> EXERCISE INSTRUCTIONS
Pull out every line in the data that has the string "false" in it.

> TASK INPUT
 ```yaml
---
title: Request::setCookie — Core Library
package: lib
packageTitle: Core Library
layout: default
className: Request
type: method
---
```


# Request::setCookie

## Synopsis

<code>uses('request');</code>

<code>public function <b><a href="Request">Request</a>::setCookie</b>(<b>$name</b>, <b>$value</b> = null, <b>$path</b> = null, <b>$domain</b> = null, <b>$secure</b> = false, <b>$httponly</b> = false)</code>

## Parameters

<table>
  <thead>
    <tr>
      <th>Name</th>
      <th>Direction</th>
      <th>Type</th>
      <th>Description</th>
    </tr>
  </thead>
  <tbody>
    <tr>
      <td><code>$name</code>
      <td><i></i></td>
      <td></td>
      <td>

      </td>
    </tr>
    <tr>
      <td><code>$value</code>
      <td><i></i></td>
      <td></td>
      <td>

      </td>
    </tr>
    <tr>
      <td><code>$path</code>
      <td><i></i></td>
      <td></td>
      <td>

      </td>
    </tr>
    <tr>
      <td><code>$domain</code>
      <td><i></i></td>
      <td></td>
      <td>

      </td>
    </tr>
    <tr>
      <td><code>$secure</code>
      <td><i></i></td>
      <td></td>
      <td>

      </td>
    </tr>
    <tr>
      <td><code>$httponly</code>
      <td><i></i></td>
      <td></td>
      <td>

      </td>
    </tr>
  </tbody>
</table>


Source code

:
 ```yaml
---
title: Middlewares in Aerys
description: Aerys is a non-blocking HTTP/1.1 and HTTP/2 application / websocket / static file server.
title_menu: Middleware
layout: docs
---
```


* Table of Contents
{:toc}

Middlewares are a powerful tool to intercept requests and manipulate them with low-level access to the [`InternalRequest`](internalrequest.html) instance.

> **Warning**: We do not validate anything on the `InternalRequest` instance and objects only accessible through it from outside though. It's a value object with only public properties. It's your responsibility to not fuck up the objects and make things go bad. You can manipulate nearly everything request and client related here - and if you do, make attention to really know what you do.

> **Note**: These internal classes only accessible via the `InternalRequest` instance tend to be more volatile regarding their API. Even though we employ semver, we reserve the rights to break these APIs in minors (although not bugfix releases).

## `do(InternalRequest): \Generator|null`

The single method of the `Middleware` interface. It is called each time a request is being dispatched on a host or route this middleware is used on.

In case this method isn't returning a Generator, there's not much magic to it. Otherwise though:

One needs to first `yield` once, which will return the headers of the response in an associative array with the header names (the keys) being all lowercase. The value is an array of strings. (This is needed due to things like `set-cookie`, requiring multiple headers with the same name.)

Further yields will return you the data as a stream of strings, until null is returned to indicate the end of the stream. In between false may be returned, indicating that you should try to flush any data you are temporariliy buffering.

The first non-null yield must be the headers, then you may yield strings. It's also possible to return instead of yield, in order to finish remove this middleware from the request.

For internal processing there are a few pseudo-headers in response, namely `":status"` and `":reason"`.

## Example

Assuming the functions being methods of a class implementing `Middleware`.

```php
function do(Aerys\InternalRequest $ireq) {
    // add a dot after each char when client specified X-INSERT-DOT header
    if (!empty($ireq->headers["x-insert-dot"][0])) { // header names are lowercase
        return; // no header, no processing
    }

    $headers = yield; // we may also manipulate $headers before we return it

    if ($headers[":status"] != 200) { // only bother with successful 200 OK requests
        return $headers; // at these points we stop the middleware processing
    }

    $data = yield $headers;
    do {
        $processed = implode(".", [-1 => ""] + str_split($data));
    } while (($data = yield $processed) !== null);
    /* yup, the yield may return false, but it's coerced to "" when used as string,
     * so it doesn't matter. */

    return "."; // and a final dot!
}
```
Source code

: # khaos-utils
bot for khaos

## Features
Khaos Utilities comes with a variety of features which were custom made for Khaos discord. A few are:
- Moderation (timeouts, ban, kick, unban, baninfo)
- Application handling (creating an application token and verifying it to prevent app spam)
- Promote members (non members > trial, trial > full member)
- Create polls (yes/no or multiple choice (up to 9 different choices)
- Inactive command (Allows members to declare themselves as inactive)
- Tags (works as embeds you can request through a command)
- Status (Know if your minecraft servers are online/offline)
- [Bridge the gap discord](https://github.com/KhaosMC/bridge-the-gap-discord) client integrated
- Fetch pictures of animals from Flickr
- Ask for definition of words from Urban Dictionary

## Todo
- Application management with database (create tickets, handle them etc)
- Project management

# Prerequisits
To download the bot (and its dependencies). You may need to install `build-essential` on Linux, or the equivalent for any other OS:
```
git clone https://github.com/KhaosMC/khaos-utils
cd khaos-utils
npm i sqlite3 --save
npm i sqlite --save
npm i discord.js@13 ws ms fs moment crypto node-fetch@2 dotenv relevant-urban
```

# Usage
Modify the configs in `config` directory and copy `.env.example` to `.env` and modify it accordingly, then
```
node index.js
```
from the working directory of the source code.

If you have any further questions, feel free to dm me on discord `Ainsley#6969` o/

> ANSWER BELOW
<code>public function <b><a href="Request">Request</a>::setCookie</b>(<b>$name</b>, <b>$value</b> = null, <b>$path</b> = null, <b>$domain</b> = null, <b>$secure</b> = false, <b>$httponly</b> = false)</code>
Further yields will return you the data as a stream of strings, until null is returned to indicate the end of the stream. In between false may be returned, indicating that you should try to flush any data you are temporariliy buffering.
    /* yup, the yield may return false, but it's coerced to "" when used as string,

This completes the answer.